*** Opening Data in this exercise ***

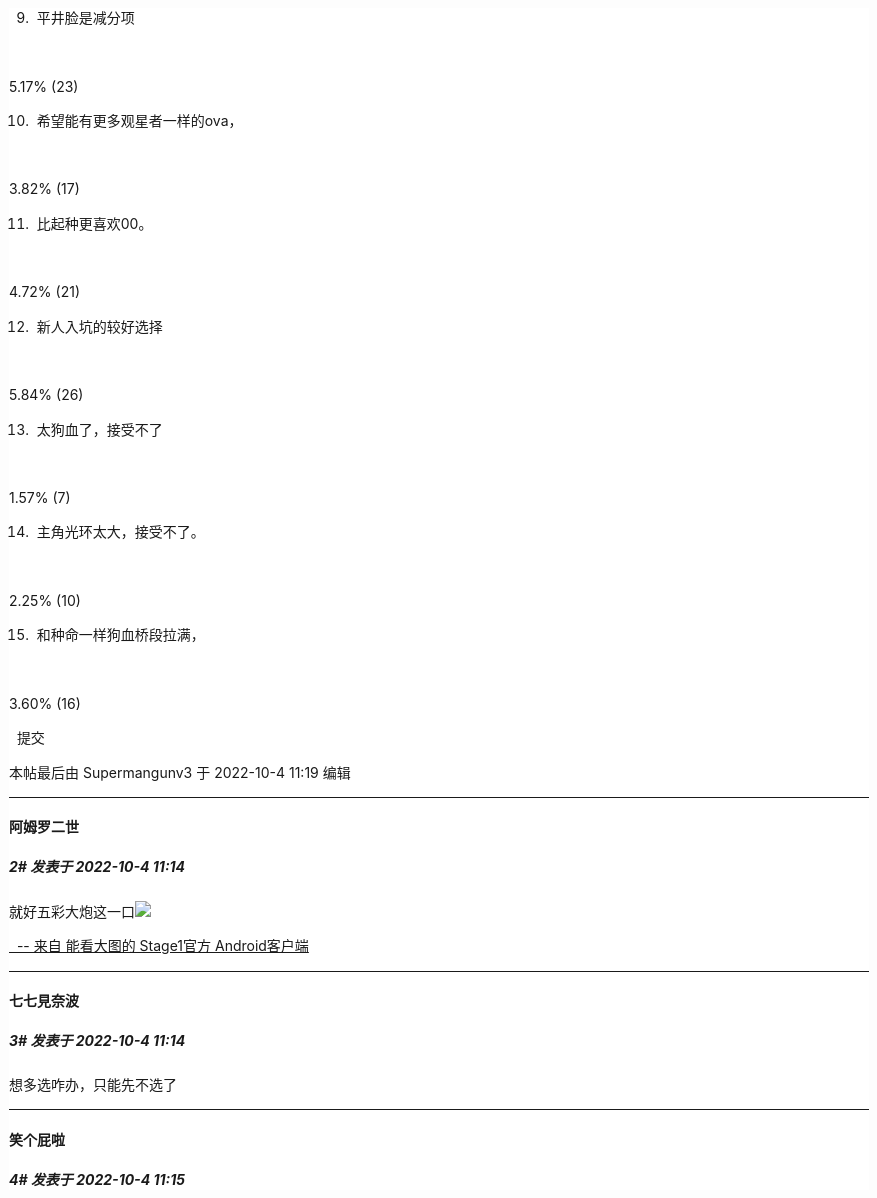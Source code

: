 9.  平井脸是减分项

 

5.17% (23)

10.  希望能有更多观星者一样的ova，

 

3.82% (17)

11.  比起种更喜欢00。

 

4.72% (21)

12.  新人入坑的较好选择

 

5.84% (26)

13.  太狗血了，接受不了

 

1.57% (7)

14.  主角光环太大，接受不了。

 

2.25% (10)

15.  和种命一样狗血桥段拉满，

 

3.60% (16)

 
提交

 本帖最后由 Supermangunv3 于 2022-10-4 11:19 编辑 

*****

####  阿姆罗二世  
##### 2#       发表于 2022-10-4 11:14

就好五彩大炮这一口<img src="https://static.saraba1st.com/image/smiley/face2017/037.png" referrerpolicy="no-referrer">

[  -- 来自 能看大图的 Stage1官方 Android客户端](https://www.coolapk.com/apk/140634)

*****

####  七七見奈波  
##### 3#       发表于 2022-10-4 11:14

想多选咋办，只能先不选了

*****

####  笑个屁啦  
##### 4#       发表于 2022-10-4 11:15

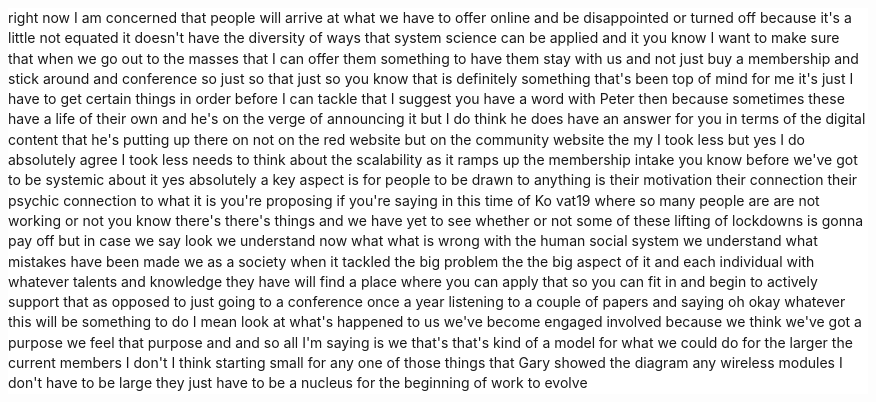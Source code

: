 right now I am concerned that people
will arrive at what we have to offer
online and be disappointed or turned off
because it's a little
not equated it doesn't have the
diversity of ways that system science
can be applied and it you know I want to
make sure that when we go out to the
masses that I can offer them something
to have them stay with us and not just
buy a membership and stick around and
conference so just so that just so you
know that is definitely something that's
been top of mind for me it's just I have
to get certain things in order before I
can tackle that I suggest you have a
word with Peter then because sometimes
these have a life of their own and he's
on the verge of announcing it but I do
think he does have an answer for you in
terms of the digital content that he's
putting up there on not on the red
website but on the community website the
my I took less but yes I do absolutely
agree I took less needs to think about
the scalability as it ramps up the
membership intake you know before we've
got to be systemic about it yes
absolutely
a key aspect is for people to be drawn
to anything is their motivation their
connection their psychic connection to
what it is you're proposing if you're
saying in this time of Ko vat19 where so
many people are are not working or not
you know there's there's things and we
have yet to see whether or not some of
these lifting of lockdowns is gonna pay
off but in case we say look we
understand now what what is wrong with
the human social system we understand
what mistakes have been made we as a
society when it tackled the big problem
the the big aspect of it and each
individual with whatever talents and
knowledge they have will find a place
where you can apply that so you can fit
in and begin to actively support
that as opposed to just going to a
conference once a year listening to a
couple of papers and saying oh okay
whatever this will be something to do I
mean look at what's happened to us we've
become engaged involved because we think
we've got a purpose we feel that purpose
and and so all I'm saying is we that's
that's kind of a model for what we could
do for the larger the current members I
don't I think starting small for any one
of those things that Gary showed the
diagram any wireless modules I don't
have to be large they just have to be a
nucleus for the beginning of work to
evolve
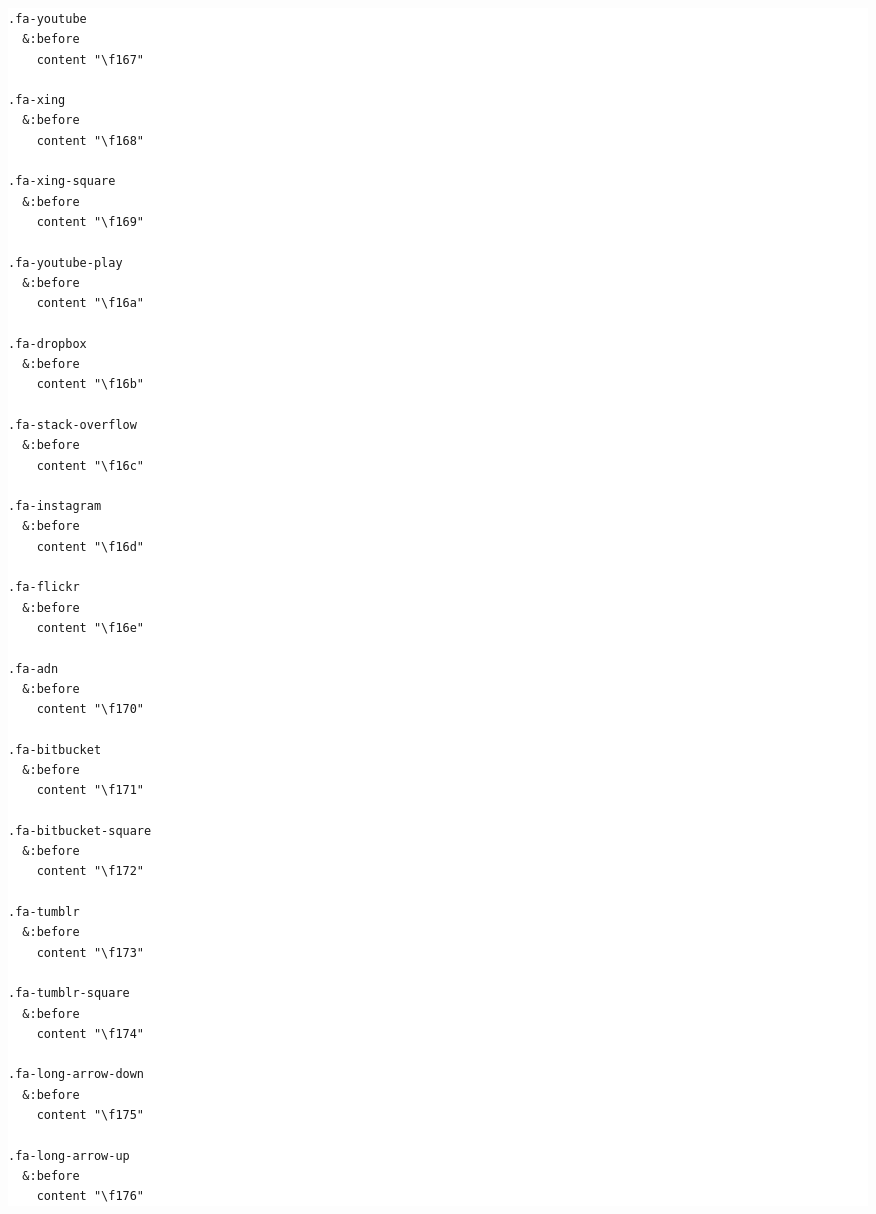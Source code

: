     .fa-youtube
      &:before
        content "\f167"

    .fa-xing
      &:before
        content "\f168"

    .fa-xing-square
      &:before
        content "\f169"

    .fa-youtube-play
      &:before
        content "\f16a"

    .fa-dropbox
      &:before
        content "\f16b"

    .fa-stack-overflow
      &:before
        content "\f16c"

    .fa-instagram
      &:before
        content "\f16d"

    .fa-flickr
      &:before
        content "\f16e"

    .fa-adn
      &:before
        content "\f170"

    .fa-bitbucket
      &:before
        content "\f171"

    .fa-bitbucket-square
      &:before
        content "\f172"

    .fa-tumblr
      &:before
        content "\f173"

    .fa-tumblr-square
      &:before
        content "\f174"

    .fa-long-arrow-down
      &:before
        content "\f175"

    .fa-long-arrow-up
      &:before
        content "\f176"
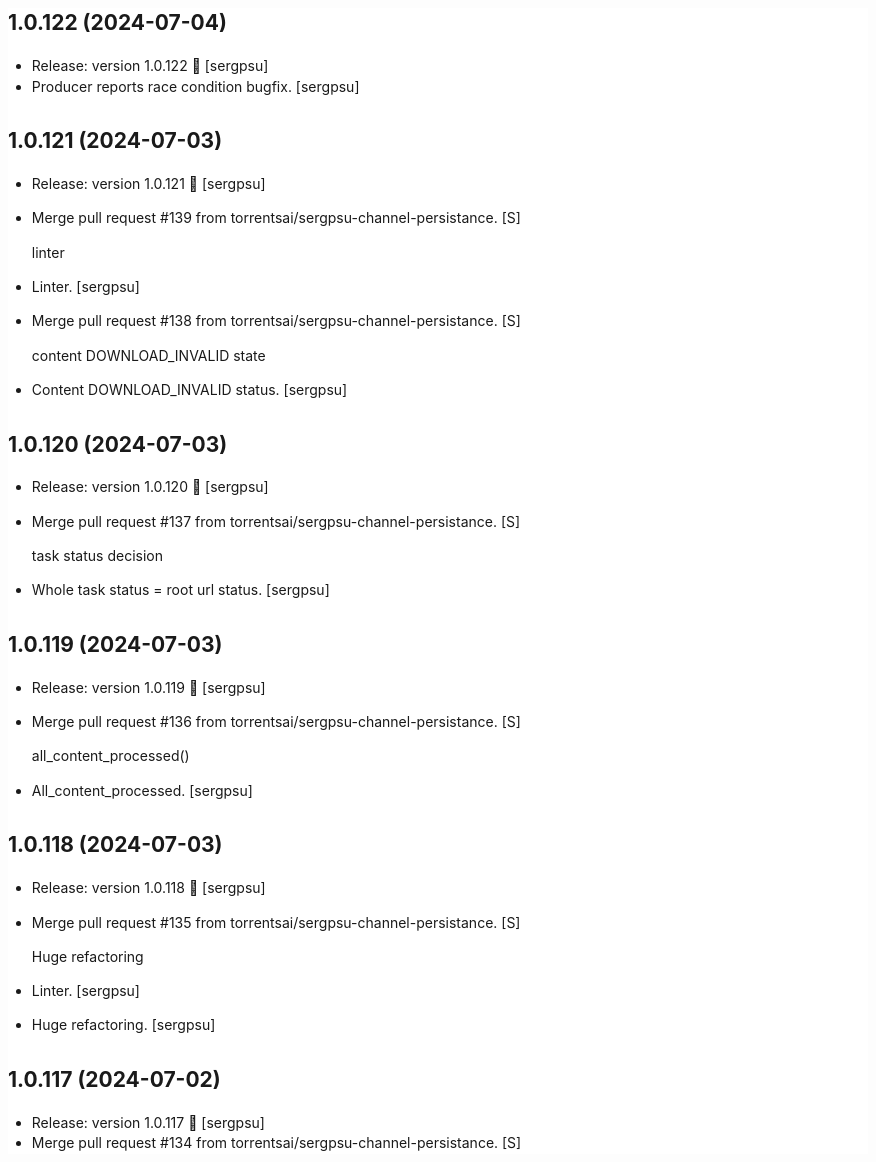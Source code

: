 1.0.122 (2024-07-04)
--------------------
- Release: version 1.0.122 🚀 [sergpsu]
- Producer reports race condition bugfix. [sergpsu]


1.0.121 (2024-07-03)
--------------------
- Release: version 1.0.121 🚀 [sergpsu]
- Merge pull request #139 from torrentsai/sergpsu-channel-persistance.
  [S]

  linter
- Linter. [sergpsu]
- Merge pull request #138 from torrentsai/sergpsu-channel-persistance.
  [S]

  content DOWNLOAD_INVALID state
- Content DOWNLOAD_INVALID status. [sergpsu]


1.0.120 (2024-07-03)
--------------------
- Release: version 1.0.120 🚀 [sergpsu]
- Merge pull request #137 from torrentsai/sergpsu-channel-persistance.
  [S]

  task status decision
- Whole task status = root url status. [sergpsu]


1.0.119 (2024-07-03)
--------------------
- Release: version 1.0.119 🚀 [sergpsu]
- Merge pull request #136 from torrentsai/sergpsu-channel-persistance.
  [S]

  all_content_processed()
- All_content_processed. [sergpsu]


1.0.118 (2024-07-03)
--------------------
- Release: version 1.0.118 🚀 [sergpsu]
- Merge pull request #135 from torrentsai/sergpsu-channel-persistance.
  [S]

  Huge refactoring
- Linter. [sergpsu]
- Huge refactoring. [sergpsu]


1.0.117 (2024-07-02)
--------------------
- Release: version 1.0.117 🚀 [sergpsu]
- Merge pull request #134 from torrentsai/sergpsu-channel-persistance.
  [S]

*** Closing Data in this exercise ***

• **What this task involves**
Please repeat each record above precisely, with the pictures left out.

• **Worked solution**
Source code

: 9.  平井脸是减分项

 

5.17% (23)

10.  希望能有更多观星者一样的ova，

 

3.82% (17)

11.  比起种更喜欢00。

 

4.72% (21)

12.  新人入坑的较好选择

 

5.84% (26)

13.  太狗血了，接受不了

 

1.57% (7)

14.  主角光环太大，接受不了。

 

2.25% (10)

15.  和种命一样狗血桥段拉满，

 

3.60% (16)

 
提交

 本帖最后由 Supermangunv3 于 2022-10-4 11:19 编辑 

*****

####  阿姆罗二世  
##### 2#       发表于 2022-10-4 11:14

就好五彩大炮这一口<img src="https://static.saraba1st.com/image/smiley/face2017/037.png" referrerpolicy="no-referrer">

[  -- 来自 能看大图的 Stage1官方 Android客户端](https://www.coolapk.com/apk/140634)

*****

####  七七見奈波  
##### 3#       发表于 2022-10-4 11:14

想多选咋办，只能先不选了

*****

####  笑个屁啦  
##### 4#       发表于 2022-10-4 11:15

Source code

: right now I am concerned that people
will arrive at what we have to offer
online and be disappointed or turned off
because it's a little
not equated it doesn't have the
diversity of ways that system science
can be applied and it you know I want to
make sure that when we go out to the
masses that I can offer them something
to have them stay with us and not just
buy a membership and stick around and
conference so just so that just so you
know that is definitely something that's
been top of mind for me it's just I have
to get certain things in order before I
can tackle that I suggest you have a
word with Peter then because sometimes
these have a life of their own and he's
on the verge of announcing it but I do
think he does have an answer for you in
terms of the digital content that he's
putting up there on not on the red
website but on the community website the
my I took less but yes I do absolutely
agree I took less needs to think about
the scalability as it ramps up the
membership intake you know before we've
got to be systemic about it yes
absolutely
a key aspect is for people to be drawn
to anything is their motivation their
connection their psychic connection to
what it is you're proposing if you're
saying in this time of Ko vat19 where so
many people are are not working or not
you know there's there's things and we
have yet to see whether or not some of
these lifting of lockdowns is gonna pay
off but in case we say look we
understand now what what is wrong with
the human social system we understand
what mistakes have been made we as a
society when it tackled the big problem
the the big aspect of it and each
individual with whatever talents and
knowledge they have will find a place
where you can apply that so you can fit
in and begin to actively support
that as opposed to just going to a
conference once a year listening to a
couple of papers and saying oh okay
whatever this will be something to do I
mean look at what's happened to us we've
become engaged involved because we think
we've got a purpose we feel that purpose
and and so all I'm saying is we that's
that's kind of a model for what we could
do for the larger the current members I
don't I think starting small for any one
of those things that Gary showed the
diagram any wireless modules I don't
have to be large they just have to be a
nucleus for the beginning of work to
evolve
Source code

:     .fa-youtube
      &:before
        content "\f167"

    .fa-xing
      &:before
        content "\f168"

    .fa-xing-square
      &:before
        content "\f169"

    .fa-youtube-play
      &:before
        content "\f16a"

    .fa-dropbox
      &:before
        content "\f16b"

    .fa-stack-overflow
      &:before
        content "\f16c"

    .fa-instagram
      &:before
        content "\f16d"

    .fa-flickr
      &:before
        content "\f16e"

    .fa-adn
      &:before
        content "\f170"

    .fa-bitbucket
      &:before
        content "\f171"

    .fa-bitbucket-square
      &:before
        content "\f172"

    .fa-tumblr
      &:before
        content "\f173"

    .fa-tumblr-square
      &:before
        content "\f174"

    .fa-long-arrow-down
      &:before
        content "\f175"

    .fa-long-arrow-up
      &:before
        content "\f176"
Source code

: 1.0.122 (2024-07-04)
--------------------
- Release: version 1.0.122 🚀 [sergpsu]
- Producer reports race condition bugfix. [sergpsu]


1.0.121 (2024-07-03)
--------------------
- Release: version 1.0.121 🚀 [sergpsu]
- Merge pull request #139 from torrentsai/sergpsu-channel-persistance.
  [S]

  linter
- Linter. [sergpsu]
- Merge pull request #138 from torrentsai/sergpsu-channel-persistance.
  [S]

  content DOWNLOAD_INVALID state
- Content DOWNLOAD_INVALID status. [sergpsu]


1.0.120 (2024-07-03)
--------------------
- Release: version 1.0.120 🚀 [sergpsu]
- Merge pull request #137 from torrentsai/sergpsu-channel-persistance.
  [S]

  task status decision
- Whole task status = root url status. [sergpsu]


1.0.119 (2024-07-03)
--------------------
- Release: version 1.0.119 🚀 [sergpsu]
- Merge pull request #136 from torrentsai/sergpsu-channel-persistance.
  [S]

  all_content_processed()
- All_content_processed. [sergpsu]


1.0.118 (2024-07-03)
--------------------
- Release: version 1.0.118 🚀 [sergpsu]
- Merge pull request #135 from torrentsai/sergpsu-channel-persistance.
  [S]

  Huge refactoring
- Linter. [sergpsu]
- Huge refactoring. [sergpsu]


1.0.117 (2024-07-02)
--------------------
- Release: version 1.0.117 🚀 [sergpsu]
- Merge pull request #134 from torrentsai/sergpsu-channel-persistance.
  [S]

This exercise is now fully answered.